→ **Exercise description**: Reproduce exactly the lines below from the one containing "date: June 2012." through the one containing "Recipient of Phi Theta Kappa Scholarship.", including both, and nothing else.

▼▼▼

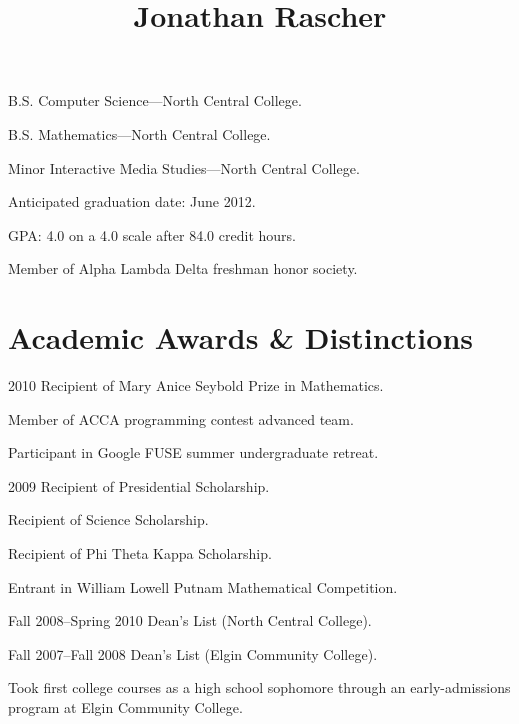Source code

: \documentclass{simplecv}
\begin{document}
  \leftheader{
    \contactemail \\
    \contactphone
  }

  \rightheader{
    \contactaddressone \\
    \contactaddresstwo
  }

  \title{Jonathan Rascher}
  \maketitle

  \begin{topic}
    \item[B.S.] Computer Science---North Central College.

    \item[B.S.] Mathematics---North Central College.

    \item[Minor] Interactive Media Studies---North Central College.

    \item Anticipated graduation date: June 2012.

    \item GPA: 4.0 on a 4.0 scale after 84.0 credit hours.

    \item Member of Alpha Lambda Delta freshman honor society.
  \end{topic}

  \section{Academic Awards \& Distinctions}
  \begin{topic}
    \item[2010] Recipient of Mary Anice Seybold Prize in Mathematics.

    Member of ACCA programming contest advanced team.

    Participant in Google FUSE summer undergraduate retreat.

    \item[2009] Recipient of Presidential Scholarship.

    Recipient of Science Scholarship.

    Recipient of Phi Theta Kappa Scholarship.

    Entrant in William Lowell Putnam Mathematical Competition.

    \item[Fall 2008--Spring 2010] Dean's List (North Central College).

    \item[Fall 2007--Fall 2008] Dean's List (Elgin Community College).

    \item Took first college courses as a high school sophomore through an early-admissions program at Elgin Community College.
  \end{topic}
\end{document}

▲▲▲
▼▼▼

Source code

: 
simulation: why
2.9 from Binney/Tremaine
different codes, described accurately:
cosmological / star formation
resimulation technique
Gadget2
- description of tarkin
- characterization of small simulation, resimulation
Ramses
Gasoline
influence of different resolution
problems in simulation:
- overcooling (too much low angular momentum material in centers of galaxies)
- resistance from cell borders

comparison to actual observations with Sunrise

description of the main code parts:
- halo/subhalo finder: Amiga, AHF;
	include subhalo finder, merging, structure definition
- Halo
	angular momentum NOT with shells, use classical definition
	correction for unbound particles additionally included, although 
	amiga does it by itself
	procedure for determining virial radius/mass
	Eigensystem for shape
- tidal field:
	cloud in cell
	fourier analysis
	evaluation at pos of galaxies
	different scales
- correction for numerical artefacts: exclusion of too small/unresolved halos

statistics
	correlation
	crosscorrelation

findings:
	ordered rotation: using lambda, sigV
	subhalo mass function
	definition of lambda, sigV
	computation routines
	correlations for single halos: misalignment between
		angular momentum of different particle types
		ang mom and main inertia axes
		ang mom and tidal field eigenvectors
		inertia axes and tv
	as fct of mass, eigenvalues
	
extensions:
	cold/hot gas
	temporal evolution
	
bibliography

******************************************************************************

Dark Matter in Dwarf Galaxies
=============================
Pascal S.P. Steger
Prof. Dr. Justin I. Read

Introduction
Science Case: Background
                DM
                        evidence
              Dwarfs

▲▲▲
▼▼▼

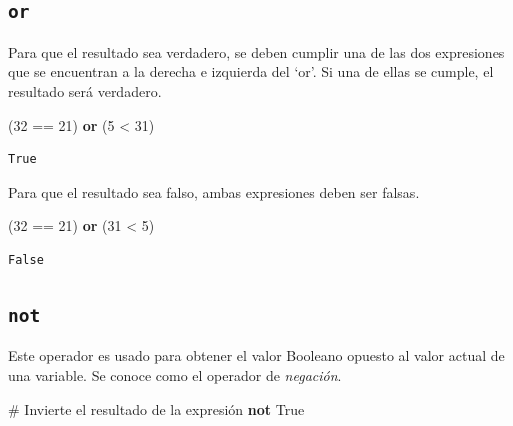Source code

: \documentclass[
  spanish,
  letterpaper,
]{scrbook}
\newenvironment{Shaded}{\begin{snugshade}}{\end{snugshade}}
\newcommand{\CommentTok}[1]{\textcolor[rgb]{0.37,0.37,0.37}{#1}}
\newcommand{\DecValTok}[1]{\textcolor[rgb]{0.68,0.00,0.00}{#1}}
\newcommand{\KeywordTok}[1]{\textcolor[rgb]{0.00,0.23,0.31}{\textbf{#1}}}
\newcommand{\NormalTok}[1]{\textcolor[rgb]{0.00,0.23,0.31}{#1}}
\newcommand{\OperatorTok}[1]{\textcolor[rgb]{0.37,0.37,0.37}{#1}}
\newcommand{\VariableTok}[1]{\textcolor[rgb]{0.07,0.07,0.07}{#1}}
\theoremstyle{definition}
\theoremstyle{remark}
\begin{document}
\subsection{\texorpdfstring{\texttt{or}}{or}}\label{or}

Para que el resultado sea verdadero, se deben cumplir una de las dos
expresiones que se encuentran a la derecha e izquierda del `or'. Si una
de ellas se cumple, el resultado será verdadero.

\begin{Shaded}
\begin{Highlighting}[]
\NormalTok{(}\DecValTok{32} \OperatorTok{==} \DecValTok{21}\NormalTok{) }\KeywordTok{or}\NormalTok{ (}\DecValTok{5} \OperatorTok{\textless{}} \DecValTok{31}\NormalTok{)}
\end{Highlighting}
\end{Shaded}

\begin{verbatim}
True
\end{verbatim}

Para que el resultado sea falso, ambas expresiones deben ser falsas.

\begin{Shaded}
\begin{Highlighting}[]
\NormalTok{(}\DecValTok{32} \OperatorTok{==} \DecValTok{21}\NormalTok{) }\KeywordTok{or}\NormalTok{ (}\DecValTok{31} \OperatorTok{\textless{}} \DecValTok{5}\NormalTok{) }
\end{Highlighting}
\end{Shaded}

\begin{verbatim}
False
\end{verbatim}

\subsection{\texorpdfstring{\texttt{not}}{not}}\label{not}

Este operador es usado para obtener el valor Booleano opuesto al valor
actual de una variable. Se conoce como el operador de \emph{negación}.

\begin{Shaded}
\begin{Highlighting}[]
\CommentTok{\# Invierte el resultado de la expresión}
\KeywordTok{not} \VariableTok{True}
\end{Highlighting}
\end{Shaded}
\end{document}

▲▲▲

→ **Exercise answer**:
    \item Anticipated graduation date: June 2012.

    \item GPA: 4.0 on a 4.0 scale after 84.0 credit hours.

    \item Member of Alpha Lambda Delta freshman honor society.
  \end{topic}

  \section{Academic Awards \& Distinctions}
  \begin{topic}
    \item[2010] Recipient of Mary Anice Seybold Prize in Mathematics.

    Member of ACCA programming contest advanced team.

    Participant in Google FUSE summer undergraduate retreat.

    \item[2009] Recipient of Presidential Scholarship.

    Recipient of Science Scholarship.

    Recipient of Phi Theta Kappa Scholarship.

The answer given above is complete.